Mit allem Nötigen

Philipper 4,10–23

Impuls: Pf. Andreas Dohrn
Abendlob: Freitag, 15. Februar, 19.30 Uhr Peterskirche, (Schletterplatz) 

Der Text

Nach den „Mah­nungen zum rechten Leben als Gemeinde“ (Phil 1,27-2,30) und der Aus­einander­setzung mit judai­sieren­den Irrl­ehrern (Phil 3,1-4,1) schließt der Phi­lip­per­brief mit Worten, die mit mah­nendem Cha­rakter meh­rere anzu­strebende Ziele be­nen­nen (Phil 4,2-23):

  • Seid einmütig
  • In eurem Handeln freut euch auf die Wieder­kehr Christi
  • Orientiert euch an den Normen, die im All­tag vor Ort gelten
  • Nehmt euch am Apostel und seiner Unter­weisung ein Bei­spiel

Paulus dankt den Philippern für die Unter­stützung, die sie ihm durch Ep­aphro­ditus haben zu­kommen lassen. Sie ist letzt­lich eine Opfer­gabe an Gott, der sie ver­gelten wird. Eine kurze Doxologie, Grüße und der Gnaden­wunsch schließen den Brief ab.  

 

Zum Weiterdenken

„Ich bin aber hoch­erfreut in dem Herrn, dass ihr wieder eifrig geworden seid, für mich zu sorgen" (Phil 4,10)

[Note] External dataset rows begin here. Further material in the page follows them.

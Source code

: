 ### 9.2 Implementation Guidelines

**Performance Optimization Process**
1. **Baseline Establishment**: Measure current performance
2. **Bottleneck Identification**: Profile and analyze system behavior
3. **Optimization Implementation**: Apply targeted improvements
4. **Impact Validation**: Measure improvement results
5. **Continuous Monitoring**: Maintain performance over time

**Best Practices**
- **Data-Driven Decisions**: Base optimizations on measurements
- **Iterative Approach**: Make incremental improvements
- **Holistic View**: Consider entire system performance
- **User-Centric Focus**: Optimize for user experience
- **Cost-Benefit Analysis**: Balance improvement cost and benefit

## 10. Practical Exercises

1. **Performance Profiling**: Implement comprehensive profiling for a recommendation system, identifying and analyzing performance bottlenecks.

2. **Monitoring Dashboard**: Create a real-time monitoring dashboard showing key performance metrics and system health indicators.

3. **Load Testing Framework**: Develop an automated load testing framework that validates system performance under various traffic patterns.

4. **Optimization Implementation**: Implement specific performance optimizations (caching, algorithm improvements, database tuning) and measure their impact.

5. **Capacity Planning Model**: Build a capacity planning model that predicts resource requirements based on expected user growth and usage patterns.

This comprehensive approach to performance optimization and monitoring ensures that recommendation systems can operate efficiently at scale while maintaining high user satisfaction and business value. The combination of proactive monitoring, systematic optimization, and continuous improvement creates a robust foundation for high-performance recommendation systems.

Die Lieblings­gemeinde  in Philippi darf Paulus auch materiell unter­stützen. Paulus nimmt die Hilfe der Gemeinde an, weil er diese als Zeichen der Ver­bunden­heit in Christus versteht. Aus welchen Motiven engagiert sich meine Gemeinde / engagiere ich mich, um anderen in Not zu helfen?

 

„Doch ihr habt wohl daran getan, dass ihr meine Be­drängnis geteilt habt“ (Phil 4,14)

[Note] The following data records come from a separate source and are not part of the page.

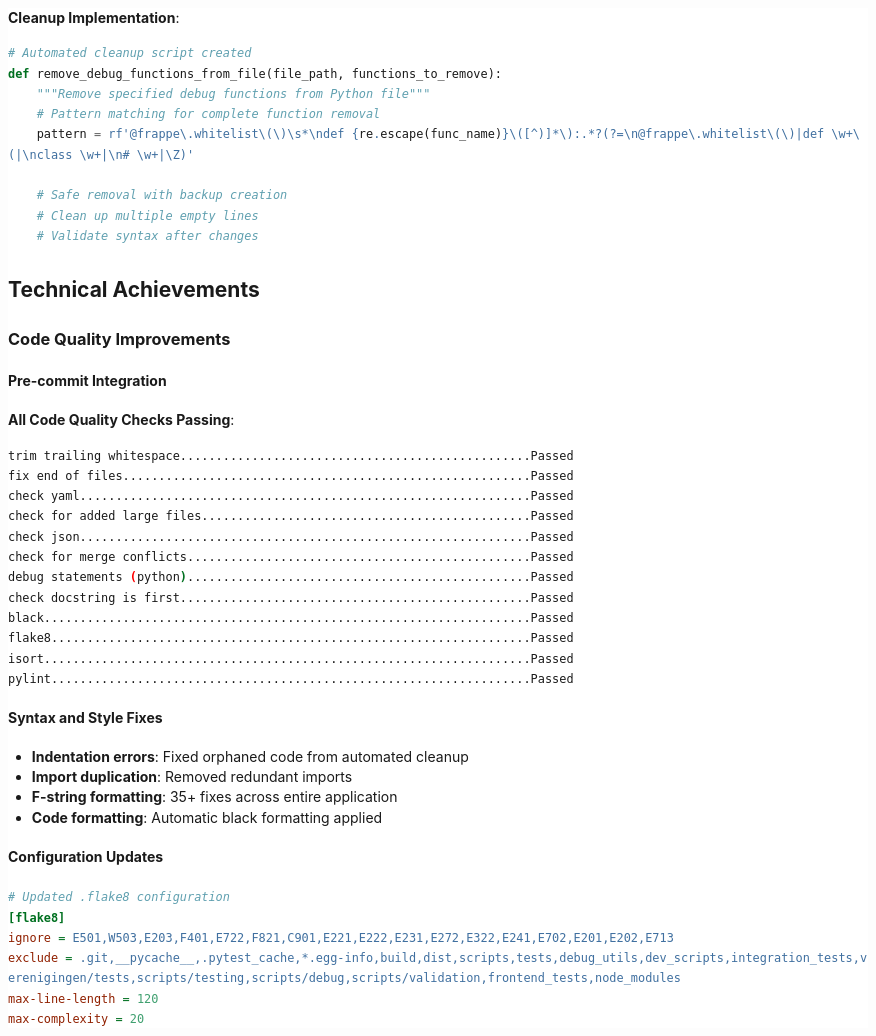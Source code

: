 **Cleanup Implementation**:
```python
# Automated cleanup script created
def remove_debug_functions_from_file(file_path, functions_to_remove):
    """Remove specified debug functions from Python file"""
    # Pattern matching for complete function removal
    pattern = rf'@frappe\.whitelist\(\)\s*\ndef {re.escape(func_name)}\([^)]*\):.*?(?=\n@frappe\.whitelist\(\)|def \w+\(|\nclass \w+|\n# \w+|\Z)'

    # Safe removal with backup creation
    # Clean up multiple empty lines
    # Validate syntax after changes
```

## Technical Achievements

### Code Quality Improvements

#### Pre-commit Integration
**All Code Quality Checks Passing**:
```bash
trim trailing whitespace.................................................Passed
fix end of files.........................................................Passed
check yaml...............................................................Passed
check for added large files..............................................Passed
check json...............................................................Passed
check for merge conflicts................................................Passed
debug statements (python)................................................Passed
check docstring is first.................................................Passed
black....................................................................Passed
flake8...................................................................Passed
isort....................................................................Passed
pylint...................................................................Passed
```

#### Syntax and Style Fixes
- **Indentation errors**: Fixed orphaned code from automated cleanup
- **Import duplication**: Removed redundant imports
- **F-string formatting**: 35+ fixes across entire application
- **Code formatting**: Automatic black formatting applied

#### Configuration Updates
```ini
# Updated .flake8 configuration
[flake8]
ignore = E501,W503,E203,F401,E722,F821,C901,E221,E222,E231,E272,E322,E241,E702,E201,E202,E713
exclude = .git,__pycache__,.pytest_cache,*.egg-info,build,dist,scripts,tests,debug_utils,dev_scripts,integration_tests,verenigingen/tests,scripts/testing,scripts/debug,scripts/validation,frontend_tests,node_modules
max-line-length = 120
max-complexity = 20
```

Die Gemeinde in Philippi hat den sehr per­sönlich geschrie­benen Brief des Apostels aufbewahrt, kopiert und weiter­gegeben. Die per­sönlichen Zeilen wurden zum Glaubens­zeugnis für viele. Wie gibt meine Gemeinde / wie gebe ich den Glauben weiter?